Now that Trump has passed the law, he sees it as pointless.
But everything changed on July 8, when Todd Lyons, the acting director of Immigration and Customs Enforcement, issued a memo declaring the Trump administration had reinterpreted these provisions of law. From that point on, Lyons concluded, anyone in the United States illegally — no matter how long — would be deemed “applicants for admission” who are subject to mandatory detention. By classifying virtually all deportation targets as “applicants for admission,” the administration has attempted to eliminate their opportunity to seek bond. ICE recently got some backup from judges on the Board of Immigration Appeals, an executive branch court that sets policy for immigration courts across the country.
But the federal judiciary is not bound by the decisions of the executive branch immigration courts. And so far, judges across the country have decisively rejected the BIA’s interpretation of the law. One judge in Iowa recently took the BIA ruling head-on, saying she found the decision neither compelling nor persuasive and would not factor it into her consideration. Case law and history do not support “mandatory detention for all noncitizens present in the United States,” U.S. District Judge Rebecca Goodgame Ebinger, an Obama appointee in Iowa, wrote earlier this month.
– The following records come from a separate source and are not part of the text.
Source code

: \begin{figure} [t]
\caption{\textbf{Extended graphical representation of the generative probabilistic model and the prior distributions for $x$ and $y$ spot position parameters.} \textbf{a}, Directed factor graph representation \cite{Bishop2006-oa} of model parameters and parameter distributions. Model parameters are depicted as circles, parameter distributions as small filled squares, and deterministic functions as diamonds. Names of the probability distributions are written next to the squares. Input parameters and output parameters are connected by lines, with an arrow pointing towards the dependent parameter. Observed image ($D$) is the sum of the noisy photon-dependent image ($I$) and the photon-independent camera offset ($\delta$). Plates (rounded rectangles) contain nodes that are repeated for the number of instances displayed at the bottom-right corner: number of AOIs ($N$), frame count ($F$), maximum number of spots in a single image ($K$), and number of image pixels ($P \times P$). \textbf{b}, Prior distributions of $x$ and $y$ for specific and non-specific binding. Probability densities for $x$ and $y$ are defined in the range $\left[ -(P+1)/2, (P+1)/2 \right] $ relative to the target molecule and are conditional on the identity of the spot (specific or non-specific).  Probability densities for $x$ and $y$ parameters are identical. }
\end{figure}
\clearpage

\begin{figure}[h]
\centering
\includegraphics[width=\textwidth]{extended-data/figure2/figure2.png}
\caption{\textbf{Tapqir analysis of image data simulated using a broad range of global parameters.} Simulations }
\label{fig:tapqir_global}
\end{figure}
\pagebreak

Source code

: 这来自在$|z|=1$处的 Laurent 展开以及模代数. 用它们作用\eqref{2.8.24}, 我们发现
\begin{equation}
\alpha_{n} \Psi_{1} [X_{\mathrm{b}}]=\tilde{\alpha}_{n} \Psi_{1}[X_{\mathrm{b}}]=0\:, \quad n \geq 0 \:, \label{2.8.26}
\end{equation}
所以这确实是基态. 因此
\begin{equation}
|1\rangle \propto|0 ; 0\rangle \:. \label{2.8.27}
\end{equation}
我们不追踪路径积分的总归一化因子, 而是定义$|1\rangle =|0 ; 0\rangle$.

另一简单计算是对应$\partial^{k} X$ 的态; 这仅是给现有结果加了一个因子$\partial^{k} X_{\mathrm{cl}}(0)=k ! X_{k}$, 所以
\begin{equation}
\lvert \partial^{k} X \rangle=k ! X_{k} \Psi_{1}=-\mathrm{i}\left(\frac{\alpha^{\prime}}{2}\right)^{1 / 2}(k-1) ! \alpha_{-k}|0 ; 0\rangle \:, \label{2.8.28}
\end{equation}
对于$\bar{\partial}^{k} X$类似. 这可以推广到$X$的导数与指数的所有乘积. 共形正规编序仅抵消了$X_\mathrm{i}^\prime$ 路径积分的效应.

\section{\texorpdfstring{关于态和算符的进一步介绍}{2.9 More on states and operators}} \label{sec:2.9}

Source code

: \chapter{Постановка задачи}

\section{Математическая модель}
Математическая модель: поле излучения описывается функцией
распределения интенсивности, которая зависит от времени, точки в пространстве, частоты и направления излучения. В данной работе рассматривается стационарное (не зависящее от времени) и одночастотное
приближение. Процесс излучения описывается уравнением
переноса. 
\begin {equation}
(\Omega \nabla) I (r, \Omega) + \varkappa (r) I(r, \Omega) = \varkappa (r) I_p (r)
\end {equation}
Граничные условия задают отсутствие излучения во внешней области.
And on Sept. 12, U.S. District Judge Edward Chen, an Obama appointee from California, echoed Ebinger, finding that the BIA ruling “lacks persuasive power” because it improperly characterizes people who have resided in the United States for years as “seeking admission.” Many judges who have ruled against the administration in recent weeks have pointed to this discrepancy. And they’ve also noted that the legal interpretation by ICE and the BIA has another perverse effect: The Laken Riley Act’s changes to mandatory detention become superfluous, since there is no need for a mandatory detention scheme for those charged with crimes if anyone facing deportation could be detained anyway. “There would have been no need for the [Laken Riley Act] to create these additional categories because all noncitizens who are present in the United States and have not been admitted would have already been ineligible for bond,” U.S. District Judge Jeffrey Bryan, a Biden appointee in Minnesota, wrote in a recent ruling."
Link
So earlier this year, because he specifically did not see saw undocumented immigrants living here as "arriving," he put a provision in Laken Riley Act about holding those accused of violent crimes in captivity , but half a year later, he's decided that they are arriving because he wants to put everybody in captivity.
Now that Trump has passed the law, he sees it as pointless.